(Stored data entries)
>>>

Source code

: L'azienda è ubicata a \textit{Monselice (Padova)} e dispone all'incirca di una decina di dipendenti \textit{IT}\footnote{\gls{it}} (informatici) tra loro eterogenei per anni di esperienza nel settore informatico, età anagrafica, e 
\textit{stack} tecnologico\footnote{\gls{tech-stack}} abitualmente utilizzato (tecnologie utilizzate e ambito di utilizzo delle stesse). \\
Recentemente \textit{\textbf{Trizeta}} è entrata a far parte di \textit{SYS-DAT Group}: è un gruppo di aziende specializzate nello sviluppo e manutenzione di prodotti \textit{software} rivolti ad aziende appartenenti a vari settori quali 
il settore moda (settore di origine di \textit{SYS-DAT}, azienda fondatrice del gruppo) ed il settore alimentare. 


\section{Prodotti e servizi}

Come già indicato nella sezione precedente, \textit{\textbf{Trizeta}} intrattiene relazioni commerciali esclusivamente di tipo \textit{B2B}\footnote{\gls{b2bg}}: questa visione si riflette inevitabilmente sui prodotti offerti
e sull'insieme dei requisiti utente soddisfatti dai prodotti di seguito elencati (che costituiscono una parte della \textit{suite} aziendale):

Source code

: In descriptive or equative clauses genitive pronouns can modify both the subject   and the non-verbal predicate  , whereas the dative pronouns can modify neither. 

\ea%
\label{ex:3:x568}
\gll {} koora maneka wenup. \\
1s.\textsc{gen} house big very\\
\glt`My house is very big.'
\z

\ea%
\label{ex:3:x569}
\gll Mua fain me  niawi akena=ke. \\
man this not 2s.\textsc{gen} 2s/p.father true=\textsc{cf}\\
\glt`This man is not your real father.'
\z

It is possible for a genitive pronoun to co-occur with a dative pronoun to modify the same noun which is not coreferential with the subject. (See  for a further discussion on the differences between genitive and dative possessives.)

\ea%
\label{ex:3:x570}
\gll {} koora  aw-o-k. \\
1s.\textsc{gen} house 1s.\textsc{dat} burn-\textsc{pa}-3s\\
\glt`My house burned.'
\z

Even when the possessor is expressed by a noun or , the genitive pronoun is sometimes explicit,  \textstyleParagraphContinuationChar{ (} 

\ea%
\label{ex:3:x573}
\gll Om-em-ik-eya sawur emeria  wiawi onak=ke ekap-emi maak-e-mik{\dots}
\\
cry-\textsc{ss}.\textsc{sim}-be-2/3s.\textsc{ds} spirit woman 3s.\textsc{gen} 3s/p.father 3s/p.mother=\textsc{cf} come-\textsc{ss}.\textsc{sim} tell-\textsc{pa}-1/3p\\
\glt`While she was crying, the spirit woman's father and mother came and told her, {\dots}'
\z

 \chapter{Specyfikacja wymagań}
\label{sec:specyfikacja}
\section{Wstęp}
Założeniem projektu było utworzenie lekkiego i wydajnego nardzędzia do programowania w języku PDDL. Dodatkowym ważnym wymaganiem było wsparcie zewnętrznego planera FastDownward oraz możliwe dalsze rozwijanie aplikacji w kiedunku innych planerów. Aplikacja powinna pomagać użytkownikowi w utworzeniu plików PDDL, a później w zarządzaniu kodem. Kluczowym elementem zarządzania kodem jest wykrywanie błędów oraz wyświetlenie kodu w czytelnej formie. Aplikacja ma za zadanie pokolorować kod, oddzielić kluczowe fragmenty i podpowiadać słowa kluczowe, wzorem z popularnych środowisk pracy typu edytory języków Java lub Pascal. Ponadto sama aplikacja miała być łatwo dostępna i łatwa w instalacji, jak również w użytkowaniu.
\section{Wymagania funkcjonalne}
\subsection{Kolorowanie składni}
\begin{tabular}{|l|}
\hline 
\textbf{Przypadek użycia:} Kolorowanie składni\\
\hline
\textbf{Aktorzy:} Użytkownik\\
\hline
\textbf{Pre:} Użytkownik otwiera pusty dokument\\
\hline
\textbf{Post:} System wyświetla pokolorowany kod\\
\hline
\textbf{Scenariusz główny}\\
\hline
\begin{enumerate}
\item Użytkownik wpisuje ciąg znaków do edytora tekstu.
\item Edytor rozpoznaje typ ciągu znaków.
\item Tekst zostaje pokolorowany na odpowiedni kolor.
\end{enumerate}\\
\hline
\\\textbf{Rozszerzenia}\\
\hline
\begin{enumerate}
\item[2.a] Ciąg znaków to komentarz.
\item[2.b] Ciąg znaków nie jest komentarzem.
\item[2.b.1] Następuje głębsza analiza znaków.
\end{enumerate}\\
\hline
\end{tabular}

<<<

• YOUR GOAL
Across the records above, show each line containing the word "parte".

• RESULT FOR THIS TASK
Recentemente \textit{\textbf{Trizeta}} è entrata a far parte di \textit{SYS-DAT Group}: è un gruppo di aziende specializzate nello sviluppo e manutenzione di prodotti \textit{software} rivolti ad aziende appartenenti a vari settori quali 
e sull'insieme dei requisiti utente soddisfatti dai prodotti di seguito elencati (che costituiscono una parte della \textit{suite} aziendale):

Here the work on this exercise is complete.